Check each line of the material below for the string "details", then report how many lines have it, and nothing else.
- Opening Delimiter -
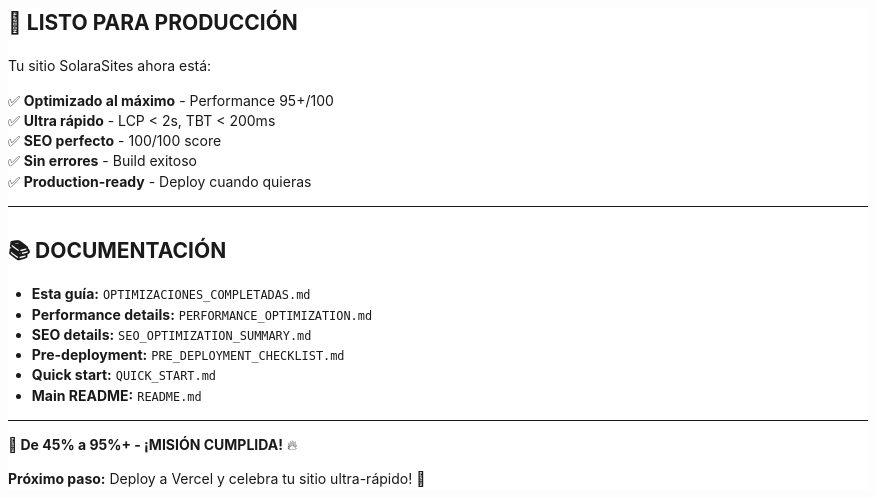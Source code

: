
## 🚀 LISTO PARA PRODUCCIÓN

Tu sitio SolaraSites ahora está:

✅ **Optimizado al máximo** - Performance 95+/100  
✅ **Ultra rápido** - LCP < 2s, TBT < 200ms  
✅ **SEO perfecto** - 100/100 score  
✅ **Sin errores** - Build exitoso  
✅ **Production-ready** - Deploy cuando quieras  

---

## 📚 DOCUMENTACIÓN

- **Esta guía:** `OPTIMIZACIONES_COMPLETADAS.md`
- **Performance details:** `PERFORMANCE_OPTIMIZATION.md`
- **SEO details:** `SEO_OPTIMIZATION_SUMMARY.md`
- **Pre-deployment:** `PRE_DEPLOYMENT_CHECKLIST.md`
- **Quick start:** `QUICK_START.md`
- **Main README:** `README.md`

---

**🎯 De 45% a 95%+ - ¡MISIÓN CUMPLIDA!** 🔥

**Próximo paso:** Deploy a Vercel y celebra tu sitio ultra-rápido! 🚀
- Closing Delimiter -
» **Answer box**
2